7 APRIL 2007, Page 17

Mind your language

I found it odd that the defence counsel for Lord Black (referred to as Mr Black in the Chicago court where he is standing trial) told the jury that his client ‘sounds snotty’.

To me snotty has more to do with little children playing on pieces of waste ground on a windy day, or with midshipmen. In Britain we might say snooty. Certainly Lord Snooty and his pals in the Beano would seem very different as Lord Snotty. Nor was the fictional Lord Snooty snobbish. He is, I think, meant to be an earl, with the title Lord Marmaduke of Bunkerton, though this might be an error for Marmaduke, Earl of Bunkerton. Lord Black is a Baron, and his ‘snottiness’ is said to be shown by his use of supposedly hard word such as calumnies. The trial continues.

In England politicians on trial by media, on the wireless, often now respond to unwelcome statistics or quotations by saying, ‘I don’t recognise those figures/ words.’ This weaseliness does them no favours. Ordinarily when people do not recognise plain numbers and words, we begin to wonder about their cognitive abilities. Is senility creeping on?

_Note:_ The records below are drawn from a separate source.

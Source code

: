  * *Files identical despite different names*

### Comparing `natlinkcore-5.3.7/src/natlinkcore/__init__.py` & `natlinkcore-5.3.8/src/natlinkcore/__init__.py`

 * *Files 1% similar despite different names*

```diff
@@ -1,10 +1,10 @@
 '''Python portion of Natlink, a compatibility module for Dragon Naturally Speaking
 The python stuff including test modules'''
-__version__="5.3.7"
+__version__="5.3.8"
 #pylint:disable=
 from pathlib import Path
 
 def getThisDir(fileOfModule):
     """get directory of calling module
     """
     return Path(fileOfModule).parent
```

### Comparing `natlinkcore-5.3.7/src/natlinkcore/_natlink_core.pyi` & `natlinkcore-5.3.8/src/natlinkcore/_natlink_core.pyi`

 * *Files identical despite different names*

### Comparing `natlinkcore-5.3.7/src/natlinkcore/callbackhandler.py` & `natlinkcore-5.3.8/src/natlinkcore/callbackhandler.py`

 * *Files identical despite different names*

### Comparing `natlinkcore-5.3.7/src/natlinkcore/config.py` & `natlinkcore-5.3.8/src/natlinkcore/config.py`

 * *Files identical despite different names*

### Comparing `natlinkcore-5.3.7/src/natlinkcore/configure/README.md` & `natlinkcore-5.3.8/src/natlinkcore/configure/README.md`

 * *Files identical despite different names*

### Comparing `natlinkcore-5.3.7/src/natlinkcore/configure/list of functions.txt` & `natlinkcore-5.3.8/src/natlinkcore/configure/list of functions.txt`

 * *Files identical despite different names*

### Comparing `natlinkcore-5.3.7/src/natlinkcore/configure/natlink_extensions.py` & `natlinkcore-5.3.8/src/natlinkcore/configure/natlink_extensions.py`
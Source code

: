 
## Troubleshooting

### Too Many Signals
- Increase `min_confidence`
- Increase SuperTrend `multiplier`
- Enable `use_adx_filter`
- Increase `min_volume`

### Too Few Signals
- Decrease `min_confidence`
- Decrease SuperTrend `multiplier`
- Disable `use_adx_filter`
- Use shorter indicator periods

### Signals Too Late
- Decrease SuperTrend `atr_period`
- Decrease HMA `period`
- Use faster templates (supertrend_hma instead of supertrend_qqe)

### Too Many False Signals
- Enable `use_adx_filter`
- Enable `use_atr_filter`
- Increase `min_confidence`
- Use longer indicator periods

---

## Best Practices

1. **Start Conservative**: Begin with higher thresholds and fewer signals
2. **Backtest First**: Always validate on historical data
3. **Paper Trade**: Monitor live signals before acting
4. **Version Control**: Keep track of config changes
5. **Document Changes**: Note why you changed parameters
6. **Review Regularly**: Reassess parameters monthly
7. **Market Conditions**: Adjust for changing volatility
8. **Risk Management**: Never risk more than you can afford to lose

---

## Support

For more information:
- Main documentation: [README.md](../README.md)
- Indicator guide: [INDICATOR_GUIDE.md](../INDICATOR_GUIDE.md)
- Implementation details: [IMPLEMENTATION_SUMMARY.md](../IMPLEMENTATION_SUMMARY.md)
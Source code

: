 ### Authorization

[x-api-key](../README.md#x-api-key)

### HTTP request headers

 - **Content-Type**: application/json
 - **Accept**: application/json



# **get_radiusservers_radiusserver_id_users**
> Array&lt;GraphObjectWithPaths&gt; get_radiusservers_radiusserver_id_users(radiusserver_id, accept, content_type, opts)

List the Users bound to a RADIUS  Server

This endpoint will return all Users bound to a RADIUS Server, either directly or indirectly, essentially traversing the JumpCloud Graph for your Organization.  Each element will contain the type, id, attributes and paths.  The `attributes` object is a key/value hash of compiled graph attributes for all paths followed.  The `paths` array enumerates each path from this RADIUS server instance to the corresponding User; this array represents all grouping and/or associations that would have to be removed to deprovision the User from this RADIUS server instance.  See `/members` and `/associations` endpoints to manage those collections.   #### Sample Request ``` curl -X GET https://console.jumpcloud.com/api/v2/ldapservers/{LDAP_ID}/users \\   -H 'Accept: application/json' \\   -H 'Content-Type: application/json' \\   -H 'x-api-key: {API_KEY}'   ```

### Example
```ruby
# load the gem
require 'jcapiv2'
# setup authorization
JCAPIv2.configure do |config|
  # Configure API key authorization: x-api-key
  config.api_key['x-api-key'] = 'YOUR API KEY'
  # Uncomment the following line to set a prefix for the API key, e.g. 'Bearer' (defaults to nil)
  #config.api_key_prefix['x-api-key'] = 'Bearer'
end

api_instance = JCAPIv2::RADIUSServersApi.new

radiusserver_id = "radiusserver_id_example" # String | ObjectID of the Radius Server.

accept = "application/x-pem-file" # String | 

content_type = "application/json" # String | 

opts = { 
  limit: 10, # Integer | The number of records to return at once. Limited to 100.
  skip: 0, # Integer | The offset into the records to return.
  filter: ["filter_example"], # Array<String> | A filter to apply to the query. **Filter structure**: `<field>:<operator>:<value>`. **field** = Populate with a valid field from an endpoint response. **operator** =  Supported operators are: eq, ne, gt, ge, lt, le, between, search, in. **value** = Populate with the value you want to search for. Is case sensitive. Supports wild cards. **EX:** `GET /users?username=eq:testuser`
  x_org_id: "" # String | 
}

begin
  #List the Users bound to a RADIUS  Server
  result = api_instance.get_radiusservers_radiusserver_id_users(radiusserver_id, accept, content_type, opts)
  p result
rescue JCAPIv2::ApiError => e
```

The politicians hope that they can exploit the ambiguities of the word recognise. The ordinary sense applies when we say we recognise our own children. To be recognised is the reason that the sentry asks the friend to stand. But another sense entails approval by acknowledgment. ‘Standard Life deals with staff associations,’ I saw it said last week, ‘and does not recognise unions.’ This kind of recognition can approach admiration, as with an award which recognises the role of women. The other side of this kind of recognition can amount to an admission: ‘We recognise that there has been a slowdown in improvements.’ But the politicians’ sense borrows some of the meaning of recognising a portrait, and some of the meaning of recognising a status. There was a letter in the Guardian the other day that said: ‘I do not recognise the regeneration work undertaken in Newcastle upon Tyne in Simon Jenkins’ column.’ The writer meant perhaps that she didn’t recognise the picture, and also that she did not recognise Sir Simon’s contention that regeneration had taken place.

The radio politician, by saying that he does not recognise some unhelpful figures, tries to suggest that the figures are wrong and even if they are right then they do not mean what the interviewer implies. That is too much to expect one little cliché to perform day after day, early in the morning.